Ayn Rand's Writing Style

The subtlety of Ayn Rand's style can be understood by examining a representative scene. Near the end of Part One, Roark is offered the commission to design the Manhattan Bank Building. It is a major commission at a time when he needs it desperately, but the board wishes to alter his design. Roark, to whom the integrity of his design is far more important than money or recognition, refuses. The means by which Ayn Rand presents the scene is revealing.

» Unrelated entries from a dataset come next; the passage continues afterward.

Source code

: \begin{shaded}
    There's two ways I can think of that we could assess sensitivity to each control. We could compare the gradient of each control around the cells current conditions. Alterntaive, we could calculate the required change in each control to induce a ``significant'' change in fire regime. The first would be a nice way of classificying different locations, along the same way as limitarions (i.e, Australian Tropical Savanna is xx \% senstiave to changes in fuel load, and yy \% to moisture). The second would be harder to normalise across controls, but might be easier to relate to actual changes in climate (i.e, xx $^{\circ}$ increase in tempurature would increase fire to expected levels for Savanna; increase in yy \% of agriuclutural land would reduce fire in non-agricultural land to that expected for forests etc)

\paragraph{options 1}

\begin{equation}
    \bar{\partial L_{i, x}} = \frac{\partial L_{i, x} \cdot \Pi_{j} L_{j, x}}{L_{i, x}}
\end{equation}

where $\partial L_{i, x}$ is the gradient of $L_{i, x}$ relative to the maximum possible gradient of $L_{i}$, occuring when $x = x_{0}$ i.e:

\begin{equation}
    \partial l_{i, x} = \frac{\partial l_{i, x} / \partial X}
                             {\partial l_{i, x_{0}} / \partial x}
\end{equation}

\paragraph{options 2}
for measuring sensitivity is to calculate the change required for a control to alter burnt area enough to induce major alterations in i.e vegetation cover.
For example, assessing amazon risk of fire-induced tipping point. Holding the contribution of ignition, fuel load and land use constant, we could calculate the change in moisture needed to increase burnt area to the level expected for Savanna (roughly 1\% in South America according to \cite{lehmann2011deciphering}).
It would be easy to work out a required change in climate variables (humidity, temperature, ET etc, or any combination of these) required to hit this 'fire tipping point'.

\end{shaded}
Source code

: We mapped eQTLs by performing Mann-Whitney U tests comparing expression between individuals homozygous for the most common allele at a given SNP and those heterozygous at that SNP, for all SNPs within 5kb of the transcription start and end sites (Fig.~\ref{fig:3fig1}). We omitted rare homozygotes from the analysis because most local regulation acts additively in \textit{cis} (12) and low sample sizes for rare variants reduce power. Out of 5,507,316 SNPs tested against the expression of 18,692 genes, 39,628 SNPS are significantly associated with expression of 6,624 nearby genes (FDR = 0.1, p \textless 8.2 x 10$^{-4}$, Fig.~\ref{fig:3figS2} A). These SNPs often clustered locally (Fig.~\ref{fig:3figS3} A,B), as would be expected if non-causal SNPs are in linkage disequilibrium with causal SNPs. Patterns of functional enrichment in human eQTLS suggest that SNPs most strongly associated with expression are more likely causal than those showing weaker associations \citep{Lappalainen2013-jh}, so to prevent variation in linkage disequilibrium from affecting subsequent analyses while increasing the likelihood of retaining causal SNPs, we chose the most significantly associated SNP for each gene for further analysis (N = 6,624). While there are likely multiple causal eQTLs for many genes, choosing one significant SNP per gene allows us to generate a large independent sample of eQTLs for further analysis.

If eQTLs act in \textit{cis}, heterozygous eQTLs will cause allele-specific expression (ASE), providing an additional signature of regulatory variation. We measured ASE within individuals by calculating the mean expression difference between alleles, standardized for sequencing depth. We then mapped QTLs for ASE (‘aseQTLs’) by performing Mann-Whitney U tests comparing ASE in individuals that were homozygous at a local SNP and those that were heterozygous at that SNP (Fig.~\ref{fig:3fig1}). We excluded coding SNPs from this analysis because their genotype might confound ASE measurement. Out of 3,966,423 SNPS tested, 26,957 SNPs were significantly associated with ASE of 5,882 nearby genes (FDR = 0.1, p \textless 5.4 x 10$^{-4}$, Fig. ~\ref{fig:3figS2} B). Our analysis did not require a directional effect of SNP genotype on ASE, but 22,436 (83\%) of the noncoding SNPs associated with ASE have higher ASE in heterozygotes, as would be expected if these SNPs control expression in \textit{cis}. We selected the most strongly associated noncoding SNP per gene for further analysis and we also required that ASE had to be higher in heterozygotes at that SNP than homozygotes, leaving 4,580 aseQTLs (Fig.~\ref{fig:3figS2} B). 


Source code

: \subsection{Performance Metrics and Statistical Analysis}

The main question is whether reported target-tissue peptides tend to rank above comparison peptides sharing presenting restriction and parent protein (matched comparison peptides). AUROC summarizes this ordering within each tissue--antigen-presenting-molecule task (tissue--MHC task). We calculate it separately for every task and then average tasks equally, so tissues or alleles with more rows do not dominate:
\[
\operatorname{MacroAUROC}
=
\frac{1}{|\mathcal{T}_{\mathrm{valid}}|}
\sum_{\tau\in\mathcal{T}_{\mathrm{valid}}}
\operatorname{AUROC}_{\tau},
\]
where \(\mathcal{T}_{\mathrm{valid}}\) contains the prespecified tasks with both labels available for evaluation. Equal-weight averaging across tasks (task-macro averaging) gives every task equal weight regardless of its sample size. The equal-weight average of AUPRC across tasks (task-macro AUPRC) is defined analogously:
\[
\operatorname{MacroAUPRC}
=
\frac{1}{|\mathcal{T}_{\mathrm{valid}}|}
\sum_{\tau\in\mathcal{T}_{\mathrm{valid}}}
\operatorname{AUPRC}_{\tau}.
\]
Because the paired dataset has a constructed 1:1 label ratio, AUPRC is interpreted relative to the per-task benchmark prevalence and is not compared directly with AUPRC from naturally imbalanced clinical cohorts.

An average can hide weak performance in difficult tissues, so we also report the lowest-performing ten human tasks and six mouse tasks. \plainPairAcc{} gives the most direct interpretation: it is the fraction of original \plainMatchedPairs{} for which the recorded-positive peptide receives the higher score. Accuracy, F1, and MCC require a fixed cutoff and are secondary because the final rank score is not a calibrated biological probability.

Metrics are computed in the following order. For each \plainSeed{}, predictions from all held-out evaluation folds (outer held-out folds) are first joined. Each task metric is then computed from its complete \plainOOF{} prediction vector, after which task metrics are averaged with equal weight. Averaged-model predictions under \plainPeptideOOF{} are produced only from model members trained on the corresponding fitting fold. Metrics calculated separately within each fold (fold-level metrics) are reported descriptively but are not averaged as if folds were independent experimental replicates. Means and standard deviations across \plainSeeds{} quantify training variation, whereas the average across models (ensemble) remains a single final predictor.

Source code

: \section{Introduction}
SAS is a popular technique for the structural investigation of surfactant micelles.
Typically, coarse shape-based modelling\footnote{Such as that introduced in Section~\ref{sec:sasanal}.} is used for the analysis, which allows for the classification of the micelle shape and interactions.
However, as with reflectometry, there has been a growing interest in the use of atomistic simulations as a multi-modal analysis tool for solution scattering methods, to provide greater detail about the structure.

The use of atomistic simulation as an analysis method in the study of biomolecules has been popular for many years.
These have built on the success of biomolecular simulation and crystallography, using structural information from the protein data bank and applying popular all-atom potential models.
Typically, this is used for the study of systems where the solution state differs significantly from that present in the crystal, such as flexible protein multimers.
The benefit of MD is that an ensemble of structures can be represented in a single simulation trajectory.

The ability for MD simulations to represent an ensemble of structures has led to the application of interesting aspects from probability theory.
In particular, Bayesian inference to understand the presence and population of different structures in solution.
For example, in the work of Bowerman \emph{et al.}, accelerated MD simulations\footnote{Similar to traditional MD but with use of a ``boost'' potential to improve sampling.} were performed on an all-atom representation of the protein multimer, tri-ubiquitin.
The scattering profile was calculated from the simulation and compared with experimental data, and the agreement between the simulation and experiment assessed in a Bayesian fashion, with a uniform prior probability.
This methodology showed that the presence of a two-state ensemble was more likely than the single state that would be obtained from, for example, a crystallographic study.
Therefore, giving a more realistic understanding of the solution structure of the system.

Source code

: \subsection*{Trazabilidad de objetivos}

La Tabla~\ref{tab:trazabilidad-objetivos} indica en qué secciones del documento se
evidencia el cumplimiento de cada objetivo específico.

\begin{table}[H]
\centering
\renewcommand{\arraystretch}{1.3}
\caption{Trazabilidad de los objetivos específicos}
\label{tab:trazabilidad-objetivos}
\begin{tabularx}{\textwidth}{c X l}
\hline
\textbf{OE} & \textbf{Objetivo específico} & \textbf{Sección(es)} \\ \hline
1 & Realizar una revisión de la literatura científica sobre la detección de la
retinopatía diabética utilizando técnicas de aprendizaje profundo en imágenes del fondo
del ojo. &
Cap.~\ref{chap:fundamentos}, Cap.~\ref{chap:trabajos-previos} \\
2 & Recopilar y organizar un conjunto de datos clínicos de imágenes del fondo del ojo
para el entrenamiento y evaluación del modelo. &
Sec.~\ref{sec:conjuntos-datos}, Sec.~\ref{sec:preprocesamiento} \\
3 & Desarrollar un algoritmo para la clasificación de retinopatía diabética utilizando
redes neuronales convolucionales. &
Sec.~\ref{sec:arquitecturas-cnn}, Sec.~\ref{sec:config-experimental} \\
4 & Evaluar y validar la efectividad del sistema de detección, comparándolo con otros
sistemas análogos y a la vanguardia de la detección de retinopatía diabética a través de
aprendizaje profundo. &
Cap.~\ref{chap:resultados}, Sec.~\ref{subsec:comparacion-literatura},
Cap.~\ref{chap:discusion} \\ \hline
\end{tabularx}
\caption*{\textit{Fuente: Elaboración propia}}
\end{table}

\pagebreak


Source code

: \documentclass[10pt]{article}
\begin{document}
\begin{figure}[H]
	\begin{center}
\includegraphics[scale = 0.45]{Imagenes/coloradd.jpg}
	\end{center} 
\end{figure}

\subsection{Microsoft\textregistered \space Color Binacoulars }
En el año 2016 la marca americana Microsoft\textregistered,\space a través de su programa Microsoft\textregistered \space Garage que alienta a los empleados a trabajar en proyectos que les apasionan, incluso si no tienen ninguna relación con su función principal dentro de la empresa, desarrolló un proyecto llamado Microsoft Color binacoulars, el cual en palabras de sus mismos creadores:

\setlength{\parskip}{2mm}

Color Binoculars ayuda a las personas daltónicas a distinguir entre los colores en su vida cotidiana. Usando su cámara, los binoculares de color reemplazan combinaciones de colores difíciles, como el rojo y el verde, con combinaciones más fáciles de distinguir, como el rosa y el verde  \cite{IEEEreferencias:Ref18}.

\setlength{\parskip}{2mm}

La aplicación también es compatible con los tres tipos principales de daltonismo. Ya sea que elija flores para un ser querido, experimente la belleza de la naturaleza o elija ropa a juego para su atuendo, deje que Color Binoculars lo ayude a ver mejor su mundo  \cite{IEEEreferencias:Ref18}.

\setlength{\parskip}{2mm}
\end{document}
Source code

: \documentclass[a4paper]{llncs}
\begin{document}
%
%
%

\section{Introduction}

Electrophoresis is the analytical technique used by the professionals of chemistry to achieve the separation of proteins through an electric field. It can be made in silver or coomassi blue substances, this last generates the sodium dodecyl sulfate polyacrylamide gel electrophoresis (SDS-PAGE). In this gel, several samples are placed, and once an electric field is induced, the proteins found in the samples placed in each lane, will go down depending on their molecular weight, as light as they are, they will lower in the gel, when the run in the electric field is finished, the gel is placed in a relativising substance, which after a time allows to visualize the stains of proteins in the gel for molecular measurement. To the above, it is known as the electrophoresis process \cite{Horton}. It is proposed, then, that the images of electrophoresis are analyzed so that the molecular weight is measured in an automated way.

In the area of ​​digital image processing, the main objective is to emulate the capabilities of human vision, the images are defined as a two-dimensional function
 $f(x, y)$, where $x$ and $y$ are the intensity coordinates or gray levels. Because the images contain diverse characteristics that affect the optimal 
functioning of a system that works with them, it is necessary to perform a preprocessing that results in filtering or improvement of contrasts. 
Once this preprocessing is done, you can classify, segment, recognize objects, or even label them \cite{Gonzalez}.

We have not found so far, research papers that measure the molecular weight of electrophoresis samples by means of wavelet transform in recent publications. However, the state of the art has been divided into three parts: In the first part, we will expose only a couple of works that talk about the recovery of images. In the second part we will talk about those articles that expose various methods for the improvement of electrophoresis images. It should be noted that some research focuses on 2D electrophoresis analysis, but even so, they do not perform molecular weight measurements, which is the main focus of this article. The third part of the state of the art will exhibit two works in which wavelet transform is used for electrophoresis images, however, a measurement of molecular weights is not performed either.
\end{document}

The board presents Roark with an altered sketch of his building. The first thing Roark does is get up: "He had to stand. He concentrated on the effort of standing. It made the rest easier." He leans on the table with his right arm. When he answers, the men of the board cannot tell whether he is too calm or too emotional — but because his words move forward evenly, with neither anger nor excitement, they conclude he is calm, despite the fact that "the air in the room was not the air that vibrates to a calm voice." The board members also notice that Roark's demeanor and posture are normal; he is exhibiting no strange mannerisms, except that his right hand clings to the table's edge, and he moves the drawings with his left hand, as if his right is paralyzed. What is the significance of these details?

Notice that Ayn Rand chooses to narrate the scene through the eyes (and ears) of the board members. The reader gets only the sensory information available to the men in the room, seeing and hearing what they do. Ayn Rand does not tell the reader what emotions Roark is feeling. Instead, she shows the observational details that the reader would get were he sitting in the room, too. After all, an individual has no direct way of experiencing another person's emotions; all he can do is observe the sensory clues and infer. If a man's face is red, his eyes wild, and his voice loud, we can infer that he is angry. The readers of The Fountainhead discover a character's emotions the way they do it in real life: by inference from observational evidence.